Entitled “Collage as Cultural Practice”,
the conference will take place at the University of Iowa from
March 24-26, 2005. With confirmed speakers including Patricia R.
Zimmermann, Rosemary Coombe, Carrie McLaren, Mark Hosler, Lloyd Dunn,
Philo Farnsworth, Douglas Kahn, Craig Baldwing, Xmena Cuevas,
Steev Hise, Stephen Perkins, and many others;
the get-together promises to be a real barn-burner:
Collage as Cultural Practice seeks to examine interventionist
collage practices in all media, with an emphasis on the social,
political, and legal implications of this method of appropriation.
The conference … will interrogate the political and social
dimensions of collage as a practice that enables oppositional
commentary across the cultural spectrum: from the leftist collages
of the Dadaists and the Situationists to the unauthorized use of
corporate trademarks, interventions by queer activists, and the more
recent flurry of Internet-distributed antiwar video collage pieces
that appropriate from the mainstream media in satirical ways. We
seek to bring together scholars of, and practitioners in, the media
of film and video, music, literature, visual arts and
beyond—putting together a series of panels, performances and
screenings, and an exhibition at the University of Iowa Museum of
Art on Interventionist Collage: From Dada to Negativland.
The Tape-beatles will perform an updated version of “Good
Times” at Shambaugh Auditorium on Saturday night, March 26.
The “Practicing Collage Artists” panel will include
Bradley Adita, Miekal And, Lloyd Dunn, and Kurt Heintz.
Conference registration is free.
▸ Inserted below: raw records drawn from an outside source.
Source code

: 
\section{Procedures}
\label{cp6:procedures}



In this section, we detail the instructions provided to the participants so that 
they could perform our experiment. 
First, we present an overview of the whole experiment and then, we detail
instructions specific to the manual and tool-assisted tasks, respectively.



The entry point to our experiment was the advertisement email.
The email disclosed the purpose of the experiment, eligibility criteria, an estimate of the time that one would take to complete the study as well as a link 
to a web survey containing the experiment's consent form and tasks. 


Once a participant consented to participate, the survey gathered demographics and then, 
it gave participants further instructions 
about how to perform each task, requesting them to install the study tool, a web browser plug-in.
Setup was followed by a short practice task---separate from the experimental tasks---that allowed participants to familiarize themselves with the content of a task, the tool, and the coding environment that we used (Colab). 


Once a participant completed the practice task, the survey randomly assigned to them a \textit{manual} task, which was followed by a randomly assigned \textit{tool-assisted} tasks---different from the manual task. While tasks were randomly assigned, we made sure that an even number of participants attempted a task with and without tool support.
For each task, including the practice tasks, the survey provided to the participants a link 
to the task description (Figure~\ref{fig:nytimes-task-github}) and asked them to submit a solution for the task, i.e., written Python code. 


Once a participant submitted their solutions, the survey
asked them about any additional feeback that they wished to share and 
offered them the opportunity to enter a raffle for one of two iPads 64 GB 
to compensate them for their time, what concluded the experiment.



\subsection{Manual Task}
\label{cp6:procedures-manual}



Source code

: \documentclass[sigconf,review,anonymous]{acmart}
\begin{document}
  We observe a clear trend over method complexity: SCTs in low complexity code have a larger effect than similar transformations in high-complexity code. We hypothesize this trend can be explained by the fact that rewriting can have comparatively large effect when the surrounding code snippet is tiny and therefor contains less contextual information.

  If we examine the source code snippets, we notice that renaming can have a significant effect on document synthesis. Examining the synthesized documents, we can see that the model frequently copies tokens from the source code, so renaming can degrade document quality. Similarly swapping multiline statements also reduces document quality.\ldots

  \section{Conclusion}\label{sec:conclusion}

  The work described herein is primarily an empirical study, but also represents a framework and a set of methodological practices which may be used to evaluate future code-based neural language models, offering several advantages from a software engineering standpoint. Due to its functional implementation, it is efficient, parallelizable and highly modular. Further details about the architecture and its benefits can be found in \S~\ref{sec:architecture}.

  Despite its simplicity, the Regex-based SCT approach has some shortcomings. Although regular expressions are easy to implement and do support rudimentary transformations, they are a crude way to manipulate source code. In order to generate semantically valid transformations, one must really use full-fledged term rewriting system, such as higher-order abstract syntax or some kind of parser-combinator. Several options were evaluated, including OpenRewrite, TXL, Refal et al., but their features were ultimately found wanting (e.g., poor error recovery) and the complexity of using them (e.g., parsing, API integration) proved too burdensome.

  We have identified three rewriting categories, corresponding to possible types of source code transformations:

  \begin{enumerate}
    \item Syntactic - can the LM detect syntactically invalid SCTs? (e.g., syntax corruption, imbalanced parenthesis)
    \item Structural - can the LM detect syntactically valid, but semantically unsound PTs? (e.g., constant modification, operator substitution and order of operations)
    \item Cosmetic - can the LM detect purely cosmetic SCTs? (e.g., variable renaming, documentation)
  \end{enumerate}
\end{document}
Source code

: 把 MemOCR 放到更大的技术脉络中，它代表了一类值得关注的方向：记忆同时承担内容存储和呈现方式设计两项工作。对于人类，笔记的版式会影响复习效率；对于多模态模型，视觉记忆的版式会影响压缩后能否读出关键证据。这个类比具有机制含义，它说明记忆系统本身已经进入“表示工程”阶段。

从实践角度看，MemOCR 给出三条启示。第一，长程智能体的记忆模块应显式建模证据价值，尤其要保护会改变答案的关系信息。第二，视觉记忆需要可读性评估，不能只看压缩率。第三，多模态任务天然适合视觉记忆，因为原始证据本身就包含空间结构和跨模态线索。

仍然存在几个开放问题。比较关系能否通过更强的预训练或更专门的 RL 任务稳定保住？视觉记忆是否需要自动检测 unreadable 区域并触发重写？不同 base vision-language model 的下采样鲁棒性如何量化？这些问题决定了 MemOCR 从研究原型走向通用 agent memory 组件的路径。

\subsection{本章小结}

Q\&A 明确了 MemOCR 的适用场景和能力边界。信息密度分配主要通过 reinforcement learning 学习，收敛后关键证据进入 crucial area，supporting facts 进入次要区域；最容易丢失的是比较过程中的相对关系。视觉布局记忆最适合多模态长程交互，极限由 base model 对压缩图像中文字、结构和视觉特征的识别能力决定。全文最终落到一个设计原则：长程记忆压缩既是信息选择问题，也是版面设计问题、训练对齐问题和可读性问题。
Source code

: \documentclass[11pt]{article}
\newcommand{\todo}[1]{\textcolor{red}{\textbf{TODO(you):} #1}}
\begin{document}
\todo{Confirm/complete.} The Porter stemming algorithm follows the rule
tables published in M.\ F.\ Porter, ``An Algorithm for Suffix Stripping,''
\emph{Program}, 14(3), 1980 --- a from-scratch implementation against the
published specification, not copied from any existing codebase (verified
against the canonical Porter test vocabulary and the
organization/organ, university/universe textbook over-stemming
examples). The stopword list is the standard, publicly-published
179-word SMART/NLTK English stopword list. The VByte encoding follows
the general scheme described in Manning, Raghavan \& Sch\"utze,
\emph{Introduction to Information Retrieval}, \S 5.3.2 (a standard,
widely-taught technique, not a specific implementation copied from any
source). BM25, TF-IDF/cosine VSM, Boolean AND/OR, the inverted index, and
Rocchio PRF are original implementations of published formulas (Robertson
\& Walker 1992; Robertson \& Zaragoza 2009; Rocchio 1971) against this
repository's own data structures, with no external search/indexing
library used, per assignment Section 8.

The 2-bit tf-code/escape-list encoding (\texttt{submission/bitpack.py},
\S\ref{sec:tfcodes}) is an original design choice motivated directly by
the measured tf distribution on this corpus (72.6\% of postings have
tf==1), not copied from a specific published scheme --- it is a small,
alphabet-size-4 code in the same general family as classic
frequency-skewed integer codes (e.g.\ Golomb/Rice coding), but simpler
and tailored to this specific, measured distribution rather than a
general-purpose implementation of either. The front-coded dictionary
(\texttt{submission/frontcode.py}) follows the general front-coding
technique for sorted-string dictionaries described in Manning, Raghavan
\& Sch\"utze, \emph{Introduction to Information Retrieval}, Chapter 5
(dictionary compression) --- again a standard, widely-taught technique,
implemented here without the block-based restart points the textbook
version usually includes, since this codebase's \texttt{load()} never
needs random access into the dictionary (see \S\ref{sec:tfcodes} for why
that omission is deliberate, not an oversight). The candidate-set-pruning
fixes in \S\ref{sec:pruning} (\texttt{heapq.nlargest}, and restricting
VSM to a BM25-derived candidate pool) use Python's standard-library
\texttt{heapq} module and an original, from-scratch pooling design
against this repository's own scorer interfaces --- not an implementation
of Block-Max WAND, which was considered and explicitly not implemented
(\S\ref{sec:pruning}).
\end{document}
Watch these sites for details on
scheduling, etc., as it becomes available.
Collage as Cultural Practice site.
Interventionist Collage: From Dada to Negativland site.
The conference organizers are:
Rudolf Kuenzli - rudolf-kuenzli(at)uiowa.edu
Kembrew McLeod - kembrew-mcleod(at)uiowa.edu
Summer brings Tape-beatle Shows to Italy, Germany
As told in a recent IM chat between Heck and Dunn 2005-05-06, 12:49 PM
12:50 PM
DUNN: i’m here
DUNN: my icon is japanese, for no good reason
HECK: looks like an app icon
DUNN: a bit, DUNN: well,
HECK: I’m comfortable
HECK: I have my coffee
DUNN: i am hungry
HECK: Do you want to eat something first?
DUNN: i would need to go shopping
HECK: or we could just pace it, and answer and pose questions over the next hours
HECK: I’m still trying to send Jan a proposal
HECK: the dvd looks good by the way, thanks
DUNN: good.
DUNN: okay, i’ll ask a question and then go get some food.
HECK: good
12:55 PM
DUNN: So, John, tell me what’s in store for the Tape-beatles this summer.
HECK: ok, I can field that one:
1:40 PM
HECK:
Picking up a lead from last years’ Kinodesechos festival in Madrid, The
Tape-beatles have been invited to present their new (retrospective) show,
entitled G.N.P., at a film festival in Bolzano, Italy, the last week of May. As
if that weren’t enough, a week before that they’ll do the show at a
film club in Florence. Show information will be posted as it comes in by none
other than you, the trusty webmaster yourself, Lloyd.
DUNN: I wish the info were here now.
HECK:
At this moment we are tuning up G.N.P. since its premier at last months’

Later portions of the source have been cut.